:: Supplied data ::
- - - - - - -

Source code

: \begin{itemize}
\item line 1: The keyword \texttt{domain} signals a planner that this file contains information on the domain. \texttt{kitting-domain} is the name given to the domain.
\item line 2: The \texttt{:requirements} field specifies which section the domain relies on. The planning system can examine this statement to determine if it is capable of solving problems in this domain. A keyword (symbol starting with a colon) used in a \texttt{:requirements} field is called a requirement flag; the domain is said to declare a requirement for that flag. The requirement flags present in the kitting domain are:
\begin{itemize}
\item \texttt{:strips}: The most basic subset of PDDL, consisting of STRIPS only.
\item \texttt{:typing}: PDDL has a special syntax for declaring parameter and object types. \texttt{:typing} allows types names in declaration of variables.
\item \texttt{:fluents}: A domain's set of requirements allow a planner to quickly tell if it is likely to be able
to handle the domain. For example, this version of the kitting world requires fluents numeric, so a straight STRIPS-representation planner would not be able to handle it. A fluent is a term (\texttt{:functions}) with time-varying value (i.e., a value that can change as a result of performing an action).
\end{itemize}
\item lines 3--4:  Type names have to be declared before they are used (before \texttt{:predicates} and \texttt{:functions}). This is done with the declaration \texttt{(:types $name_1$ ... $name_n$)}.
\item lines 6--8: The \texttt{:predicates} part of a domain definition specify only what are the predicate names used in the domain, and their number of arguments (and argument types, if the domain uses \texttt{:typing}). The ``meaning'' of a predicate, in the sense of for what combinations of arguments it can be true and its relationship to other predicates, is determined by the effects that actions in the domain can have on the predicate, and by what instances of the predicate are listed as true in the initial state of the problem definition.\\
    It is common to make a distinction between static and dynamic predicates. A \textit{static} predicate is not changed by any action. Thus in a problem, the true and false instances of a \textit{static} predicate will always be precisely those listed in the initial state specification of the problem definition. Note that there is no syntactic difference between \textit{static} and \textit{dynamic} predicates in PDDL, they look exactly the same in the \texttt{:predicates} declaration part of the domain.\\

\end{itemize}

- - - - - - -

:: What the task asks ::
For the string "itemize", go line by line through the material and copy every line that has it.

:: Answer section ::
: \begin{itemize}
\begin{itemize}
\end{itemize}
\end{itemize}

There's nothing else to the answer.